Kolumnen von Benedikt Weibel
Daniel Düsentrieb lebt
"Sonntag" 14. Juni 2009
1914 wurde in London das Konzept einer Magnetschwebebahn vorgestellt. Ohne Räder und Gleise, ohne Verschleiss, bis 300 Meilen pro Stunde schnell. 1934 erhielt der Deutsche Hermann Kemper das Reichspatent für das elektromagnetische Schweben von Fahrzeugen. Seit 1970 wird in Deutschland und Japan intensiv geforscht und entwickelt. Milliarden sind in die Technologie investiert worden.
2002 ist der Transrapid in Shanghai in Betrieb genommen worden, eine 30 km lange Magnetschwebebahn zwischen dem Flughafen und einem Aussenbezirk der Stadt. Sie basiert auf deutscher Technologie und wurde von der Kreditanstalt für Wiederaufbau grosszügig subventioniert. Die Auslastung beträgt weniger als 20 Prozent und der Betrieb ist hoch defizitär. Deshalb soll zwischen Peking und Shanghai eine Strecke für einen klassischen Hochgeschwindigkeitszug gebaut werden.

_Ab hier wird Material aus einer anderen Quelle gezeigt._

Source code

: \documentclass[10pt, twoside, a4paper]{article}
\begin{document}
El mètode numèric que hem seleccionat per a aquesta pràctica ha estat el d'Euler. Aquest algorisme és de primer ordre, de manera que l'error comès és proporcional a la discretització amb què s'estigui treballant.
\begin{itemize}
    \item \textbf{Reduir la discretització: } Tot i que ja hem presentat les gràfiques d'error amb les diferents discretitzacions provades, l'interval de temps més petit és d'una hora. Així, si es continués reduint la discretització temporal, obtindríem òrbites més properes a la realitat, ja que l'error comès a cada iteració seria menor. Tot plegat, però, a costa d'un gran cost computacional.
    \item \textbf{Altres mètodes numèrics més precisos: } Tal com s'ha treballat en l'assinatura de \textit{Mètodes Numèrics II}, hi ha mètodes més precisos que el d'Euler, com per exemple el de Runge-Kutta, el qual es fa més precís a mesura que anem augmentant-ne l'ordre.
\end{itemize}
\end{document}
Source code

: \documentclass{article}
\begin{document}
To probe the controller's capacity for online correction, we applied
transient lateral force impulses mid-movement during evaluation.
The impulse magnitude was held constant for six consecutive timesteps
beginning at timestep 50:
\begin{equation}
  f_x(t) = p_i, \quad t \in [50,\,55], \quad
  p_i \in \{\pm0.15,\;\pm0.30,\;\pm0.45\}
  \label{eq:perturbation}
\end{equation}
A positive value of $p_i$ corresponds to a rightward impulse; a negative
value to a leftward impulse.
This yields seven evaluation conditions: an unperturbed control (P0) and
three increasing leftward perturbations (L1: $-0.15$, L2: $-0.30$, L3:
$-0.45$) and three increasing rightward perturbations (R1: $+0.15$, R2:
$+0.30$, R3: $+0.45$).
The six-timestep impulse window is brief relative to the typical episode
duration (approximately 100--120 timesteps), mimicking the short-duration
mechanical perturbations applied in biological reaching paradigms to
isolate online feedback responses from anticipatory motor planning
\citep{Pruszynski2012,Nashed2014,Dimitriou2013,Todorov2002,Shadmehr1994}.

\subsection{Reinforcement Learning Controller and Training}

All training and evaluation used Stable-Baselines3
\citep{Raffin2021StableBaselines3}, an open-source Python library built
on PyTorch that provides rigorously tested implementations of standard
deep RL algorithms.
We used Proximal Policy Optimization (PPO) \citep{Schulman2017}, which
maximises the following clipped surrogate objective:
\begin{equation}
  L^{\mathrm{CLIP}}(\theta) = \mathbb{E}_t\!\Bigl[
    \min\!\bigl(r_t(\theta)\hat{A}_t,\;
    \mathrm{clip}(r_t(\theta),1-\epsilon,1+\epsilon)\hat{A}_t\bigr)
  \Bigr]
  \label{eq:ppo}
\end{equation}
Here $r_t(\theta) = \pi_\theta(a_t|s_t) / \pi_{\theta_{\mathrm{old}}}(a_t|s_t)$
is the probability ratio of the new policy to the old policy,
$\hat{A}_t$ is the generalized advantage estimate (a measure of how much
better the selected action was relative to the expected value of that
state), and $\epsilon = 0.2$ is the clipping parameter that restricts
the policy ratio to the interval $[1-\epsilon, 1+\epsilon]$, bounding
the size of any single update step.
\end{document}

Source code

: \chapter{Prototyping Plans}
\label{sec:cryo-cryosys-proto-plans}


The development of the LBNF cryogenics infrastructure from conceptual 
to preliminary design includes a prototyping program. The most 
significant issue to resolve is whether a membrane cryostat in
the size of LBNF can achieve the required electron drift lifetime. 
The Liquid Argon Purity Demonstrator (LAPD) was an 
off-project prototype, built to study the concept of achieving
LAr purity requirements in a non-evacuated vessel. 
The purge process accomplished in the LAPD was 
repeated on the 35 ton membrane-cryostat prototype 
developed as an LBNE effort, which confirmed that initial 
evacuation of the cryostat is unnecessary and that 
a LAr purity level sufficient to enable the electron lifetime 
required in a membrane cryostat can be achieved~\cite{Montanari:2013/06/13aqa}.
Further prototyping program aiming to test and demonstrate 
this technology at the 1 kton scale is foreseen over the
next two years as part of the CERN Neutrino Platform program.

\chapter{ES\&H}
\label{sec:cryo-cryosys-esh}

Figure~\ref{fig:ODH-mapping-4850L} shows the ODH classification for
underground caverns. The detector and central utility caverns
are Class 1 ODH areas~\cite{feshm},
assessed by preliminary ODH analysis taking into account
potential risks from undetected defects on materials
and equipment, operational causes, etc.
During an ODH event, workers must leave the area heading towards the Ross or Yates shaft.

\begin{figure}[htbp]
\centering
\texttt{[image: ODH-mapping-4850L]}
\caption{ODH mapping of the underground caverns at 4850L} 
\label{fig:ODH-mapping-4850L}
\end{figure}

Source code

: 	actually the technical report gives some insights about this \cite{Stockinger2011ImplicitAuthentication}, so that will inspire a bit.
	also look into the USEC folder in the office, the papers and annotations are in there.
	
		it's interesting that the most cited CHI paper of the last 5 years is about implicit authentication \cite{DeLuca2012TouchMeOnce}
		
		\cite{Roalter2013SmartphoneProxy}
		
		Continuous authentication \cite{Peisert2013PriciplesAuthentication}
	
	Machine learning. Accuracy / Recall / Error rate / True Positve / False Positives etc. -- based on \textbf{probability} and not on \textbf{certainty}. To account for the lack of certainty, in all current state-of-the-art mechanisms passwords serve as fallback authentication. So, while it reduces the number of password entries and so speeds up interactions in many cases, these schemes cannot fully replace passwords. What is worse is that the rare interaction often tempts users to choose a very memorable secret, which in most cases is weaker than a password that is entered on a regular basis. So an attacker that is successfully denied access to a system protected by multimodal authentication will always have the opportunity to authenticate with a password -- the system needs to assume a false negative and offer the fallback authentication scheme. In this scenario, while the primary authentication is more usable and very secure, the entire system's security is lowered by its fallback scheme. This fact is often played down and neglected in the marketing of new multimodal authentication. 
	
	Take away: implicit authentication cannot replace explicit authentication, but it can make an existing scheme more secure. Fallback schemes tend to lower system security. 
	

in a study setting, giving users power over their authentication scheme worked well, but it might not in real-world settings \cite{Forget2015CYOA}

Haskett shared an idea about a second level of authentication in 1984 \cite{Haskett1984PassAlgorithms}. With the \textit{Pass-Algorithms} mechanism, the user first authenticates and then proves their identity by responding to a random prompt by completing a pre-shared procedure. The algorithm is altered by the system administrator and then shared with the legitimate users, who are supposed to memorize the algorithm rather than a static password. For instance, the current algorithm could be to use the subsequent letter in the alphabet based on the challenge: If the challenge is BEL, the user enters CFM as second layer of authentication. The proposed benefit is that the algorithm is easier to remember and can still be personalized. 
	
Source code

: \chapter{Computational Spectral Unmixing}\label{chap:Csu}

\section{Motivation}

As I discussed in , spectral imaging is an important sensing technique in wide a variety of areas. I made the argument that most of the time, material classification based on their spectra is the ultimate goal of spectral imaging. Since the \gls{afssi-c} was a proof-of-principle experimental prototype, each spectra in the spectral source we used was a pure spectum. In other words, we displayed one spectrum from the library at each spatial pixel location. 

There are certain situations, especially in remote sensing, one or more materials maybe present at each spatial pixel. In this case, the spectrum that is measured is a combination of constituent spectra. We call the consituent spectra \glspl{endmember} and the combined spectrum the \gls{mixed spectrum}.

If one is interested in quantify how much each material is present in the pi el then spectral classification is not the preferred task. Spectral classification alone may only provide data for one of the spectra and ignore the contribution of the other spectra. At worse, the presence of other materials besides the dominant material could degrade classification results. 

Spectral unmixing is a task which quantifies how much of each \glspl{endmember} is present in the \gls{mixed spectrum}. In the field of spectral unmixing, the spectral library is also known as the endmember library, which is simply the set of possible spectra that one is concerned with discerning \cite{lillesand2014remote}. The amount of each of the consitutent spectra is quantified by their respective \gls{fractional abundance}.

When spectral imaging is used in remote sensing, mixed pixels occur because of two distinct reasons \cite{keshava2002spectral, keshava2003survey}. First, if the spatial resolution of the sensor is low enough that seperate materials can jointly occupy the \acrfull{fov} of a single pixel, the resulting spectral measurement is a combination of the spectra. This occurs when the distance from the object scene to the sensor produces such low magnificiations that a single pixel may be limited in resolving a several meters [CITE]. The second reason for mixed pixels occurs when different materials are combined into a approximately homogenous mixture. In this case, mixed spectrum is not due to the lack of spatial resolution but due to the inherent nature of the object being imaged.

Als Referenzprojekt für Deutschland war die Flughafenverbindung in München geplant. Das Projekt wurde 2008 wegen schlechter Rentabilität und enormem Kapitalbedarf aufgegeben. Auch die seit Jahrzehnten geplante Verbindung Tokio - Osaka ist bis dato nur eine Absichtserklärung. Zum faktischen Exit der Magnetschwebetechnik hat ein Unglück auf der Versuchstrecke in Norddeutschland beigetragen, bei dem 23 Fahrgäste ihr Leben verloren.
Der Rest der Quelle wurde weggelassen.